This notebook shows how to use Elastic Search to index and search through data. We will use a dataset called CMU Book summaries [dataset](http://www.cs.cmu.edu/~dbamman/booksummaries.html). Alternateively, the dataset's link can be found in the `BookSummaries_Link.md` file under the Data folder in Ch7. 

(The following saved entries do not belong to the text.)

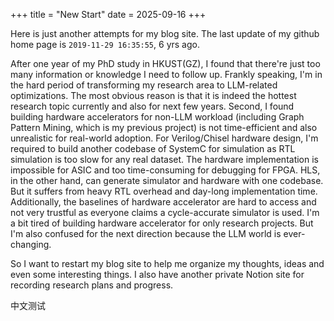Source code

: +++
title = "New Start"
date = 2025-09-16
+++

Here is just another attempts for my blog site. The last update of my github home page is `2019-11-29 16:35:55`, 6 yrs ago.

After one year of my PhD study in HKUST(GZ), I found that there're just too many information or knowledge I need to follow up. Frankly speaking, I'm in the hard period of transforming my research area to LLM-related optimizations.
The most obvious reason is that it is indeed the hottest research topic currently and also for next few years. Second, I found building hardware accelerators for non-LLM workload (including Graph Pattern Mining, which is my previous project) is not time-efficient and also unrealistic for real-world adoption. For Verilog/Chisel hardware design, I'm required to build another codebase of SystemC for simulation as RTL simulation is too slow for any real dataset. The hardware implementation is impossible for ASIC and too time-consuming for debugging for FPGA. HLS, in the other hand, can generate simulator and hardware with one codebase. But it suffers from heavy RTL overhead and day-long implementation time. Additionally, the baselines of hardware accelerator are hard to access and not very trustful as everyone claims a cycle-accurate simulator is used. I'm a bit tired of building hardware accelerator for only research projects. But I'm also confused for the next direction because the LLM world is ever-changing.

So I want to restart my blog site to help me organize my thoughts, ideas and even some interesting things. I also have another private Notion site for recording research plans and progress.

中文测试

For this code to work, elastic search instance has to be running in the background. 
For this you need to follow these steps :

Docker :
   1. Install Docker
   2. Create Network : docker network create elastic
   3. Pull Image : docker pull docker.elastic.co/elasticsearch/elasticsearch:8.9.1
   4. Run Image : docker run --name elasticsearch --net elastic -p 9200:9200 -p 9300:9300 -e "discovery.type=single-node" -t docker.elastic.co/elasticsearch/elasticsearch:8.9.1
   5. After Running the last command the container will give you the username and password to login, the user most likely be named as "elastic" and password will be given just beside it.

Linux :

   1. Go to the elasticsearch-X.Y.Z/bin folder on your machine
   2. Run ./elasticsearch.  
    
Windows :

   1.  Download the latest [release](https://www.elastic.co/guide/en/elasticsearch/reference/current/windows.html)
   2.  Run .\bin\elasticsearch.bat
   
[ElasticSearch Documentation](https://www.elastic.co/guide/index.html)
    
You should now be able to access this instance on localhost:9200



In [1]:
!pip install elasticsearch

Collecting elasticsearch
  Obtaining dependency information for elasticsearch from https://files.pythonhosted.org/packages/bb/06/81b1d71ba0567ff39d0f98f3637e810846df92f6733aee46004a194b51ea/elasticsearch-8.9.0-py3-none-any.whl.metadata
  Downloading elasticsearch-8.9.0-py3-none-any.whl.metadata (5.2 kB)
Collecting elastic-transport<9,>=8 (from elasticsearch)
  Downloading elastic_transport-8.4.0-py3-none-any.whl (59 kB)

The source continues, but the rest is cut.